Tout d’abord, perfide, je le laisse sonner puis attends que les chiens aient assez longtemps aboyé pour le faire douter de ma présence et lui offrir une démonstration de l’efficacité de mon alarme de maison (j’ai en effet aperçu sur le moyen de locomotion qui l’a amené jusque dans mon antre, quelques autocollants « ALARMES » « SYSTÈMES DE SÉCURITÉ » si bien que, dans ma grande perspicacité, j’ai dans l’idée qu’il va tenter de me démontrer, par A+B, la vulnérabilité de ma tranquillité).

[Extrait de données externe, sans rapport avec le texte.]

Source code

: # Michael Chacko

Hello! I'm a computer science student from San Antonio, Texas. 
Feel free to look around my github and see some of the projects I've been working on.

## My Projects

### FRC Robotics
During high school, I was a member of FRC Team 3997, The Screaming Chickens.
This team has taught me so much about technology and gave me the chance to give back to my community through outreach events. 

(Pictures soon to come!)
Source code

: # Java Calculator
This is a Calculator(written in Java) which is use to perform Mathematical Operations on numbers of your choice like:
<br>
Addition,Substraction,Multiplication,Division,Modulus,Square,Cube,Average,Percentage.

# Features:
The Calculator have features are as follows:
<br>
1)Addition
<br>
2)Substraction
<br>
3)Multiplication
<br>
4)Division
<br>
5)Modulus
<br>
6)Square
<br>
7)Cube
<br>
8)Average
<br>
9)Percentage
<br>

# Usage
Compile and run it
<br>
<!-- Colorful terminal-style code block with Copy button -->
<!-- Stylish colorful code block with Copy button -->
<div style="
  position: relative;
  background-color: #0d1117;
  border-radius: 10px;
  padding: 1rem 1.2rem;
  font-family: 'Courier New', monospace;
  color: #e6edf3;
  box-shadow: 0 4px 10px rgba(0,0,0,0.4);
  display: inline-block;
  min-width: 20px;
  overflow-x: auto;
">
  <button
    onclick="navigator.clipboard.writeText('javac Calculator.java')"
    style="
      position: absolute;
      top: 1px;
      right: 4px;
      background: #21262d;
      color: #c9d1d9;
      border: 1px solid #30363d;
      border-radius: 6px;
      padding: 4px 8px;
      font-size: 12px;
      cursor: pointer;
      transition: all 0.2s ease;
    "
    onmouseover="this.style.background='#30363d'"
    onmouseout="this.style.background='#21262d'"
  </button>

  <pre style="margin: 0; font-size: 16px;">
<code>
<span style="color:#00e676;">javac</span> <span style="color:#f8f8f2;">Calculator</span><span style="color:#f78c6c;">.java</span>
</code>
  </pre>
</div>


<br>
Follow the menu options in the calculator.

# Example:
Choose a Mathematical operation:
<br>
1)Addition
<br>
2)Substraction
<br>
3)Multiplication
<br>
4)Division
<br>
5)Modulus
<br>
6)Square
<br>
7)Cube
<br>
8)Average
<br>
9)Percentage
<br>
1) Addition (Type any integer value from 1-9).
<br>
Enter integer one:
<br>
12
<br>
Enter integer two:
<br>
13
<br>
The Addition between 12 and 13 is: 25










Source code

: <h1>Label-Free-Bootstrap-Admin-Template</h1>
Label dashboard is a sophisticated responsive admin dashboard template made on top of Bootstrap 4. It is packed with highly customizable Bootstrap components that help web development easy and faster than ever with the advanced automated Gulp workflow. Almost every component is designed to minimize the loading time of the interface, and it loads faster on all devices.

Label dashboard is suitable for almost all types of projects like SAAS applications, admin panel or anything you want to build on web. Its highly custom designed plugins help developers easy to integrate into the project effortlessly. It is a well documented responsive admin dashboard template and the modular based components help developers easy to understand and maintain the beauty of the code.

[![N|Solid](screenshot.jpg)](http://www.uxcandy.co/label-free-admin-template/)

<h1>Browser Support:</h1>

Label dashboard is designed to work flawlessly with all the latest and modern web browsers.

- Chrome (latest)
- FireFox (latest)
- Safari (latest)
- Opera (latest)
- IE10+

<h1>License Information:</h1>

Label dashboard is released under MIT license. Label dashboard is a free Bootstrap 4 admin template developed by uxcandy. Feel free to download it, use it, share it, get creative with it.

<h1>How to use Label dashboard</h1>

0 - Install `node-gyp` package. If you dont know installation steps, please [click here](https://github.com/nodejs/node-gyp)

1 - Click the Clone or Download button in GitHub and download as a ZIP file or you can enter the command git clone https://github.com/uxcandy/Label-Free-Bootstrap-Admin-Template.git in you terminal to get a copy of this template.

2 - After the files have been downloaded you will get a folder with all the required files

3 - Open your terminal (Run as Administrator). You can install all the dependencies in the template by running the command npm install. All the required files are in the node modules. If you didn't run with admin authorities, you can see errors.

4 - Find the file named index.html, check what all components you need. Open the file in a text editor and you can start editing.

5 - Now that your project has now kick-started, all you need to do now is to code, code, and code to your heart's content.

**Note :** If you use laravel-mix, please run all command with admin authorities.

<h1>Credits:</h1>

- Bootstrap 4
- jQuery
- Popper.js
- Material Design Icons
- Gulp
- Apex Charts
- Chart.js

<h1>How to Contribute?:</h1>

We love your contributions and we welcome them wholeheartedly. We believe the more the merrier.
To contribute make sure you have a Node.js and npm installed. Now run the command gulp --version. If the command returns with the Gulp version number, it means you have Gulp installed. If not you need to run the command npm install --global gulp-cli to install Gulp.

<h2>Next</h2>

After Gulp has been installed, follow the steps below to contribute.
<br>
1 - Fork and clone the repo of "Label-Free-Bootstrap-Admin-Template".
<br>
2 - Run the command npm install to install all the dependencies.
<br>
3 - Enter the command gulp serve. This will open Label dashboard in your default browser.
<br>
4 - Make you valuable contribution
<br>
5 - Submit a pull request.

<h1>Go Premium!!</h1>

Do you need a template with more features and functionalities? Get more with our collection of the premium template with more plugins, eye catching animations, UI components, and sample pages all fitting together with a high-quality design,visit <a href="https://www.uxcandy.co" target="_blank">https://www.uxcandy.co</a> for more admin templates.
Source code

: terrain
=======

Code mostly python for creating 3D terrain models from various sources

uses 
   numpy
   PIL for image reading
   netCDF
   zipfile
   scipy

Ma sangsue bien aimée sur la hanche, j’ouvre juste la petite fenêtre de mon imposante porte en bois, me permettant ainsi de le toiser avec des airs de curé derrière son moucharabieh. Un regard pour ma hanche (ou plutôt son passager), un pour moi, un pour ma hanche, un pour moi… Il semble d’ores et déjà un peu déstabilisé : La Vilaine 1 – Le démarcheur 0. Sans jamais me départir d’un gentil sourire (c’est encore pire), je continue la partie.
« Bonjour Madame, Vous connaissez la société SECURITRUC ?
– Oui… Mais je n’ai pas de besoin, comme vous avez pu l’entendre, nous avons des alarmes efficaces.
– Hé, hé… Oui, mais quand vous n’êtes pas là ?
– Ah… Vous n’avez sans doute pas d’enfants, sans quoi vous sauriez que l’on ne s’absente pas quand on a un bébé… Jamais… PLUS jamais (ici, je dois préciser que j’ai pris un air de maman que le burn-out guette, tapi sous le canapé)…
– Oui… Mais je vous rassure tout de suite, je ne viens pas pour vous déranger maintenant, me lance-t-il avec un aplomb assez rapidement retrouvé finalement.
– Vraiment ? J’aurais pourtant juré que c’était ce que vous étiez précisément en train de faire, non ?»
Rire gêné du représentant qui se drape dans le silence… La Vilaine 2 – Le démarcheur 0
« Non, en fait, je viens car comme vous le savez, il y a eu de nombreux cambriolages dans le voisinage et…
– Non…
– Heu… Non quoi ?
– Non, je ne le sais pas. »
Il regarde son carnet… Se racle la gorge…
« Enfin, tout ça pour vous dire… » bredouille le commis voyageur. Ah ! Je savoure ma victoire dans un silence forcé (et donc douloureux) ! Le « Enfin, tout ça pour vous dire » est un peu le « Vercingetorix deditur, arma proiciuntur !» du XXIème siècle. J’attends la suite avec la sagesse de celle qui ne vend jamais la peau de l’ours (jamais, ni avant ni après l’avoir tué)… Le représentant me propose, sans conviction (aucune), de participer à une réunion d’information sur « Comment sécuriser ma maison » où l’on m’expliquera comment et pourquoi, il est si aisé de rentrer chez moi… Je décline, il y a déjà TF1 pour ça…
Aucun commis voyageur n’a été blessé.